Start of Block

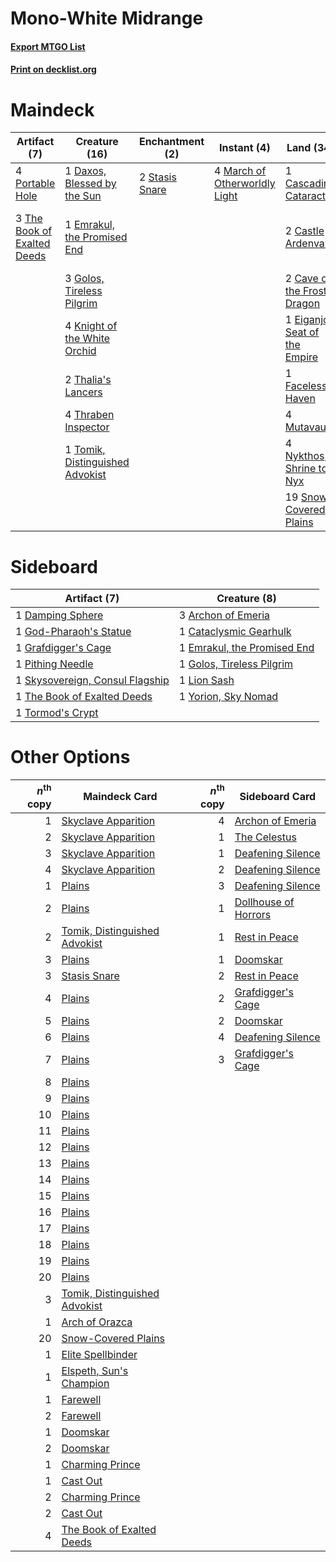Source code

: # Mono-White Midrange

#### [Export MTGO List](../collection/Mono-White%20Midrange/Mono-White%20Midrange.txt)
#### [Print on decklist.org](http://decklist.org/?deckmain=4%09Brutal%20Cathar%0A1%09Cascading%20Cataracts%0A2%09Castle%20Ardenvale%0A2%09Cave%20of%20the%20Frost%20Dragon%0A1%09Daxos,%20Blessed%20by%20the%20Sun%0A1%09Eiganjo,%20Seat%20of%20the%20Empire%0A1%09Emeria's%20Call%0A1%09Emrakul,%20the%20Promised%20End%0A1%09Faceless%20Haven%0A3%09Golos,%20Tireless%20Pilgrim%0A4%09Karn,%20the%20Great%20Creator%0A4%09Knight%20of%20the%20White%20Orchid%0A4%09March%20of%20Otherworldly%20Light%0A4%09Mutavault%0A4%09Nykthos,%20Shrine%20to%20Nyx%0A4%09Portable%20Hole%0A2%09Reidane,%20God%20of%20the%20Worthy%0A2%09Search%20for%20Glory%0A19%09Snow-Covered%20Plains%0A2%09Stasis%20Snare%0A2%09Thalia's%20Lancers%0A3%09The%20Book%20of%20Exalted%20Deeds%0A4%09The%20Wandering%20Emperor%0A4%09Thraben%20Inspector%0A1%09Tomik,%20Distinguished%20Advokist&deckside=3%09Archon%20of%20Emeria%0A1%09Cataclysmic%20Gearhulk%0A1%09Damping%20Sphere%0A1%09Emrakul,%20the%20Promised%20End%0A1%09God-Pharaoh's%20Statue%0A1%09Golos,%20Tireless%20Pilgrim%0A1%09Grafdigger's%20Cage%0A1%09Lion%20Sash%0A1%09Pithing%20Needle%0A1%09Skysovereign,%20Consul%20Flagship%0A1%09The%20Book%20of%20Exalted%20Deeds%0A1%09Tormod's%20Crypt%0A1%09Yorion,%20Sky%20Nomad)
# Maindeck

|                                             Artifact (7)                                             |                                              Creature (16)                                               |                                     Enchantment (2)                                     |                                              Instant (4)                                               |                                               Land (34)                                                |                                          Planeswalker (8)                                          |                                         Sorcery (3)                                         |        Unknown (6)         |
|------------------------------------------------------------------------------------------------------|----------------------------------------------------------------------------------------------------------|-----------------------------------------------------------------------------------------|--------------------------------------------------------------------------------------------------------|--------------------------------------------------------------------------------------------------------|----------------------------------------------------------------------------------------------------|---------------------------------------------------------------------------------------------|----------------------------|
|4 [Portable Hole](http://gatherer.wizards.com/Pages/Card/Details.aspx?multiverseid=527320)            |1 [Daxos, Blessed by the Sun](http://gatherer.wizards.com/Pages/Card/Details.aspx?multiverseid=476260)    |2 [Stasis Snare](http://gatherer.wizards.com/Pages/Card/Details.aspx?multiverseid=402048)|4 [March of Otherworldly Light](http://gatherer.wizards.com/Pages/Card/Details.aspx?multiverseid=548321)|1 [Cascading Cataracts](http://gatherer.wizards.com/Pages/Card/Details.aspx?multiverseid=426942)        |4 [Karn, the Great Creator](http://gatherer.wizards.com/Pages/Card/Details.aspx?multiverseid=460928)|1 [Emeria's Call](http://gatherer.wizards.com/Pages/Card/Details.aspx?multiverseid=491633)   |4 Brutal Cathar             |
|3 [The Book of Exalted Deeds](http://gatherer.wizards.com/Pages/Card/Details.aspx?multiverseid=527291)|1 [Emrakul, the Promised End](http://gatherer.wizards.com/Pages/Card/Details.aspx?multiverseid=414295)    |                                                                                         |                                                                                                        |2 [Castle Ardenvale](http://gatherer.wizards.com/Pages/Card/Details.aspx?multiverseid=473200)           |4 [The Wandering Emperor](http://gatherer.wizards.com/Pages/Card/Details.aspx?multiverseid=548337)  |2 [Search for Glory](http://gatherer.wizards.com/Pages/Card/Details.aspx?multiverseid=503633)|2 Reidane, God of the Worthy|
|                                                                                                      |3 [Golos, Tireless Pilgrim](http://gatherer.wizards.com/Pages/Card/Details.aspx?multiverseid=466980)      |                                                                                         |                                                                                                        |2 [Cave of the Frost Dragon](http://gatherer.wizards.com/Pages/Card/Details.aspx?multiverseid=527540)   |                                                                                                    |                                                                                             |                            |
|                                                                                                      |4 [Knight of the White Orchid](http://gatherer.wizards.com/Pages/Card/Details.aspx?multiverseid=178094)   |                                                                                         |                                                                                                        |1 [Eiganjo, Seat of the Empire](http://gatherer.wizards.com/Pages/Card/Details.aspx?multiverseid=548581)|                                                                                                    |                                                                                             |                            |
|                                                                                                      |2 [Thalia's Lancers](http://gatherer.wizards.com/Pages/Card/Details.aspx?multiverseid=414339)             |                                                                                         |                                                                                                        |1 [Faceless Haven](http://gatherer.wizards.com/Pages/Card/Details.aspx?multiverseid=503874)             |                                                                                                    |                                                                                             |                            |
|                                                                                                      |4 [Thraben Inspector](http://gatherer.wizards.com/Pages/Card/Details.aspx?multiverseid=409784)            |                                                                                         |                                                                                                        |4 [Mutavault](http://gatherer.wizards.com/Pages/Card/Details.aspx?multiverseid=370733)                  |                                                                                                    |                                                                                             |                            |
|                                                                                                      |1 [Tomik, Distinguished Advokist](http://gatherer.wizards.com/Pages/Card/Details.aspx?multiverseid=460961)|                                                                                         |                                                                                                        |4 [Nykthos, Shrine to Nyx](http://gatherer.wizards.com/Pages/Card/Details.aspx?multiverseid=373713)     |                                                                                                    |                                                                                             |                            |
|                                                                                                      |                                                                                                          |                                                                                         |                                                                                                        |19 [Snow-Covered Plains](http://gatherer.wizards.com/Pages/Card/Details.aspx?multiverseid=121267)       |                                                                                                    |                                                                                             |                            |


# Sideboard

|                                               Artifact (7)                                               |                                             Creature (8)                                             |
|----------------------------------------------------------------------------------------------------------|------------------------------------------------------------------------------------------------------|
|1 [Damping Sphere](http://gatherer.wizards.com/Pages/Card/Details.aspx?multiverseid=443101)               |3 [Archon of Emeria](http://gatherer.wizards.com/Pages/Card/Details.aspx?multiverseid=495594)         |
|1 [God-Pharaoh's Statue](http://gatherer.wizards.com/Pages/Card/Details.aspx?multiverseid=461165)         |1 [Cataclysmic Gearhulk](http://gatherer.wizards.com/Pages/Card/Details.aspx?multiverseid=417582)     |
|1 [Grafdigger's Cage](http://gatherer.wizards.com/Pages/Card/Details.aspx?multiverseid=278452)            |1 [Emrakul, the Promised End](http://gatherer.wizards.com/Pages/Card/Details.aspx?multiverseid=414295)|
|1 [Pithing Needle](http://gatherer.wizards.com/Pages/Card/Details.aspx?multiverseid=129526)               |1 [Golos, Tireless Pilgrim](http://gatherer.wizards.com/Pages/Card/Details.aspx?multiverseid=466980)  |
|1 [Skysovereign, Consul Flagship](http://gatherer.wizards.com/Pages/Card/Details.aspx?multiverseid=417807)|1 [Lion Sash](http://gatherer.wizards.com/Pages/Card/Details.aspx?multiverseid=548319)                |
|1 [The Book of Exalted Deeds](http://gatherer.wizards.com/Pages/Card/Details.aspx?multiverseid=527291)    |1 [Yorion, Sky Nomad](http://gatherer.wizards.com/Pages/Card/Details.aspx?multiverseid=479752)        |
|1 [Tormod's Crypt](http://gatherer.wizards.com/Pages/Card/Details.aspx?multiverseid=389723)               |                                                                                                      |


# Other Options

|*n*<sup>th</sup> copy|                                             Maindeck Card                                              |*n*<sup>th</sup> copy|                                        Sideboard Card                                         |
|--------------------:|--------------------------------------------------------------------------------------------------------|--------------------:|-----------------------------------------------------------------------------------------------|
|                    1|[Skyclave Apparition](http://gatherer.wizards.com/Pages/Card/Details.aspx?multiverseid=495603)          |                    4|[Archon of Emeria](http://gatherer.wizards.com/Pages/Card/Details.aspx?multiverseid=495594)    |
|                    2|[Skyclave Apparition](http://gatherer.wizards.com/Pages/Card/Details.aspx?multiverseid=495603)          |                    1|[The Celestus](http://gatherer.wizards.com/Pages/Card/Details.aspx?multiverseid=535049)        |
|                    3|[Skyclave Apparition](http://gatherer.wizards.com/Pages/Card/Details.aspx?multiverseid=495603)          |                    1|[Deafening Silence](http://gatherer.wizards.com/Pages/Card/Details.aspx?multiverseid=472972)   |
|                    4|[Skyclave Apparition](http://gatherer.wizards.com/Pages/Card/Details.aspx?multiverseid=495603)          |                    2|[Deafening Silence](http://gatherer.wizards.com/Pages/Card/Details.aspx?multiverseid=472972)   |
|                    1|[Plains](http://gatherer.wizards.com/Pages/Card/Details.aspx?multiverseid=439856)                       |                    3|[Deafening Silence](http://gatherer.wizards.com/Pages/Card/Details.aspx?multiverseid=472972)   |
|                    2|[Plains](http://gatherer.wizards.com/Pages/Card/Details.aspx?multiverseid=439856)                       |                    1|[Dollhouse of Horrors](http://gatherer.wizards.com/Pages/Card/Details.aspx?multiverseid=541130)|
|                    2|[Tomik, Distinguished Advokist](http://gatherer.wizards.com/Pages/Card/Details.aspx?multiverseid=460961)|                    1|[Rest in Peace](http://gatherer.wizards.com/Pages/Card/Details.aspx?multiverseid=442021)       |
|                    3|[Plains](http://gatherer.wizards.com/Pages/Card/Details.aspx?multiverseid=439856)                       |                    1|[Doomskar](http://gatherer.wizards.com/Pages/Card/Details.aspx?multiverseid=503613)            |
|                    3|[Stasis Snare](http://gatherer.wizards.com/Pages/Card/Details.aspx?multiverseid=402048)                 |                    2|[Rest in Peace](http://gatherer.wizards.com/Pages/Card/Details.aspx?multiverseid=442021)       |
|                    4|[Plains](http://gatherer.wizards.com/Pages/Card/Details.aspx?multiverseid=439856)                       |                    2|[Grafdigger's Cage](http://gatherer.wizards.com/Pages/Card/Details.aspx?multiverseid=278452)   |
|                    5|[Plains](http://gatherer.wizards.com/Pages/Card/Details.aspx?multiverseid=439856)                       |                    2|[Doomskar](http://gatherer.wizards.com/Pages/Card/Details.aspx?multiverseid=503613)            |
|                    6|[Plains](http://gatherer.wizards.com/Pages/Card/Details.aspx?multiverseid=439856)                       |                    4|[Deafening Silence](http://gatherer.wizards.com/Pages/Card/Details.aspx?multiverseid=472972)   |
|                    7|[Plains](http://gatherer.wizards.com/Pages/Card/Details.aspx?multiverseid=439856)                       |                    3|[Grafdigger's Cage](http://gatherer.wizards.com/Pages/Card/Details.aspx?multiverseid=278452)   |
|                    8|[Plains](http://gatherer.wizards.com/Pages/Card/Details.aspx?multiverseid=439856)                       |                     |                                                                                               |
|                    9|[Plains](http://gatherer.wizards.com/Pages/Card/Details.aspx?multiverseid=439856)                       |                     |                                                                                               |
|                   10|[Plains](http://gatherer.wizards.com/Pages/Card/Details.aspx?multiverseid=439856)                       |                     |                                                                                               |
|                   11|[Plains](http://gatherer.wizards.com/Pages/Card/Details.aspx?multiverseid=439856)                       |                     |                                                                                               |
|                   12|[Plains](http://gatherer.wizards.com/Pages/Card/Details.aspx?multiverseid=439856)                       |                     |                                                                                               |
|                   13|[Plains](http://gatherer.wizards.com/Pages/Card/Details.aspx?multiverseid=439856)                       |                     |                                                                                               |
|                   14|[Plains](http://gatherer.wizards.com/Pages/Card/Details.aspx?multiverseid=439856)                       |                     |                                                                                               |
|                   15|[Plains](http://gatherer.wizards.com/Pages/Card/Details.aspx?multiverseid=439856)                       |                     |                                                                                               |
|                   16|[Plains](http://gatherer.wizards.com/Pages/Card/Details.aspx?multiverseid=439856)                       |                     |                                                                                               |
|                   17|[Plains](http://gatherer.wizards.com/Pages/Card/Details.aspx?multiverseid=439856)                       |                     |                                                                                               |
|                   18|[Plains](http://gatherer.wizards.com/Pages/Card/Details.aspx?multiverseid=439856)                       |                     |                                                                                               |
|                   19|[Plains](http://gatherer.wizards.com/Pages/Card/Details.aspx?multiverseid=439856)                       |                     |                                                                                               |
|                   20|[Plains](http://gatherer.wizards.com/Pages/Card/Details.aspx?multiverseid=439856)                       |                     |                                                                                               |
|                    3|[Tomik, Distinguished Advokist](http://gatherer.wizards.com/Pages/Card/Details.aspx?multiverseid=460961)|                     |                                                                                               |
|                    1|[Arch of Orazca](http://gatherer.wizards.com/Pages/Card/Details.aspx?multiverseid=439849)               |                     |                                                                                               |
|                   20|[Snow-Covered Plains](http://gatherer.wizards.com/Pages/Card/Details.aspx?multiverseid=121267)          |                     |                                                                                               |
|                    1|[Elite Spellbinder](http://gatherer.wizards.com/Pages/Card/Details.aspx?multiverseid=513494)            |                     |                                                                                               |
|                    1|[Elspeth, Sun's Champion](http://gatherer.wizards.com/Pages/Card/Details.aspx?multiverseid=394361)      |                     |                                                                                               |
|                    1|[Farewell](http://gatherer.wizards.com/Pages/Card/Details.aspx?multiverseid=548306)                     |                     |                                                                                               |
|                    2|[Farewell](http://gatherer.wizards.com/Pages/Card/Details.aspx?multiverseid=548306)                     |                     |                                                                                               |
|                    1|[Doomskar](http://gatherer.wizards.com/Pages/Card/Details.aspx?multiverseid=503613)                     |                     |                                                                                               |
|                    2|[Doomskar](http://gatherer.wizards.com/Pages/Card/Details.aspx?multiverseid=503613)                     |                     |                                                                                               |
|                    1|[Charming Prince](http://gatherer.wizards.com/Pages/Card/Details.aspx?multiverseid=472970)              |                     |                                                                                               |
|                    1|[Cast Out](http://gatherer.wizards.com/Pages/Card/Details.aspx?multiverseid=426710)                     |                     |                                                                                               |
|                    2|[Charming Prince](http://gatherer.wizards.com/Pages/Card/Details.aspx?multiverseid=472970)              |                     |                                                                                               |
|                    2|[Cast Out](http://gatherer.wizards.com/Pages/Card/Details.aspx?multiverseid=426710)                     |                     |                                                                                               |
|                    4|[The Book of Exalted Deeds](http://gatherer.wizards.com/Pages/Card/Details.aspx?multiverseid=527291)    |                     |                                                                                               |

End of Block

- _WHAT TO DO_
Go through the records above and copy every line holding the word "Sideboard".

- _SOLUTION BELOW_
# Sideboard
|*n*<sup>th</sup> copy|                                             Maindeck Card                                              |*n*<sup>th</sup> copy|                                        Sideboard Card                                         |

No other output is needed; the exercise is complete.